For those of you who already have the Oberon Cover, is it comfortable holding the Kindle in the case?  The cover that comes with the Kindle is pretty easy to hold in one hand while reading, but to me the Oberon cover looks like it might be a little stiff.  Any comments out there?

Thanks,

Jane


----------



## Betsy the Quilter (Oct 27, 2008)

I have no problem with mine, I read it folded all the time.  There are pics in one of the Oberon threads.  I'll look for them and post them here too.

Betsy


----------



## pidgeon92 (Oct 27, 2008)

I, too, always read with it folded back.


----------



## chynared21 (Oct 28, 2008)

*As thick as the leather is, it's rather soft and supple. I find it very comfortable to fold it back and hold the folded side. I actually find it more comfortable than the original cover which is extremely rigid.*


----------



## Patrizia (Oct 29, 2008)

Same here.. very easy to fold back


----------



## Leslie (Apr 7, 2008)

It is easy to fold back but I find I am reading it more with the cover open, like a book. I sometimes have it propped up on a table, or propped up on my knees but I sort of like it open.

L


----------



## Betsy the Quilter (Oct 27, 2008)

Here are pictures showing it open folded:

http://www.kboards.com/index.php/topic,115.msg14649.html#msg14649

Betsy


----------



## Shizu (Oct 27, 2008)

Yes, like everyone said, it is easy to fold back and read. I love it.


----------



## Eclectic Reader (Oct 28, 2008)

Ditto to what everyone has already said here.  I always fold it back.  It's very easy and comfortable to hold.


----------



## Anne (Oct 29, 2008)

It does fold back and is comfortable to hold  I like putting my fingers in the pockets it so comfortable to hold that way.


----------



## Ruby296 (Nov 1, 2008)

Betsy the Quilter said:


> Here are pictures showing it open folded:
> 
> http://www.kboards.com/index.php/topic,115.msg14649.html#msg14649
> 
> Betsy


Betsy,

Great photos! I noticed that you only have 2 pieces of velcro on the back-did you add a 3rd, or is 2 enough? I am so torn about the design and the velcro vs. corner issue that I haven't placed my order yet!!!


----------



## Betsy the Quilter (Oct 27, 2008)

Ruby said:


> Betsy,
> 
> Great photos! I noticed that you only have 2 pieces of velcro on the back-did you add a 3rd, or is 2 enough? I am so torn about the design and the velcro vs. corner issue that I haven't placed my order yet!!!
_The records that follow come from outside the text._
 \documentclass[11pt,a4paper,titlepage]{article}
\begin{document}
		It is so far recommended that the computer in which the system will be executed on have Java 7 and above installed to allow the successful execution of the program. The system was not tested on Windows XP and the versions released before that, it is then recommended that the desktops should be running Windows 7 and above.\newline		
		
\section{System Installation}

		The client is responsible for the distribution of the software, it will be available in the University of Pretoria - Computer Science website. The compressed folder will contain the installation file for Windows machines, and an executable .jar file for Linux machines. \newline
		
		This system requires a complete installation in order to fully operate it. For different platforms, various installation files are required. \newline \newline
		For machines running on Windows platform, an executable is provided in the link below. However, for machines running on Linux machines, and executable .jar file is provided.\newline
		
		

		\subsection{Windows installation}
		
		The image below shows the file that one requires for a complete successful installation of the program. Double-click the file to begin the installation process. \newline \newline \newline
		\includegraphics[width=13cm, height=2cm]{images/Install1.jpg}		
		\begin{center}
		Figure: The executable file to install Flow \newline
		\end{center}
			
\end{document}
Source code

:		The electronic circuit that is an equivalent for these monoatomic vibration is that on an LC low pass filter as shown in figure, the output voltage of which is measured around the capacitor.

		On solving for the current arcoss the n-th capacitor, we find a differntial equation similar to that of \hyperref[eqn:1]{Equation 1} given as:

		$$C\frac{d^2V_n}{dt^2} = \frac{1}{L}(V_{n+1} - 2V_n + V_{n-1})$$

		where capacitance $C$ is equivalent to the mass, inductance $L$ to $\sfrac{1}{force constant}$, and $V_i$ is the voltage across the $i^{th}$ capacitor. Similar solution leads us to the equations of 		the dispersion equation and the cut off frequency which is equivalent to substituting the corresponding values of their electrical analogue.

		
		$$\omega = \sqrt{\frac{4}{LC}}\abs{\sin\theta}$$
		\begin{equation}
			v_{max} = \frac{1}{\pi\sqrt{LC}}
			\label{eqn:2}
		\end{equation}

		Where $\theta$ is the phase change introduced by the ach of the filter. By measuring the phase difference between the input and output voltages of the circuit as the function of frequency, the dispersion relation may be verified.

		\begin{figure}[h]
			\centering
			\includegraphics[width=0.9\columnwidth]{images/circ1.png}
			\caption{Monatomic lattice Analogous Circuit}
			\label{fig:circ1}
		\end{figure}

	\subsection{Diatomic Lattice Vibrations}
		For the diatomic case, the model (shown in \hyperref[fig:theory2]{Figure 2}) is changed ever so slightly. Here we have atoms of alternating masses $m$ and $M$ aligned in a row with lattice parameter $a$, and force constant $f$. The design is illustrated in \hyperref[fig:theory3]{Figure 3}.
Not photos of my Kindle, but I do only have 2 pieces and feel they're enough after I put an extra piece of plastic in the back cover (I removed the one from the front cover which I felt offered enough protection). The new Oberon covers come with three pieces of velcro.

Betsy


----------



## Ruby296 (Nov 1, 2008)

Betsy the Quilter said:


> Not photos of my Kindle, but I do only have 2 pieces and feel they're enough after I put an extra piece of plastic in the back cover (I removed the one from the front cover which I felt offered enough protection). The new Oberon covers come with three pieces of velcro.
> 
> Betsy


Whoops, I thought that was your Kindle! Thanks for the info, and does the cover come w/the 2 pieces of plastic as well?


----------



## Eclectic Reader (Oct 28, 2008)

Ruby said:


> Whoops, I thought that was your Kindle! Thanks for the info, and does the cover come w/the 2 pieces of plastic as well?


Ruby, yes it does.


----------



## Ruby296 (Nov 1, 2008)

Eclectic Reader said:


> Ruby, yes it does.


Thanks, Eclectic Reader!


----------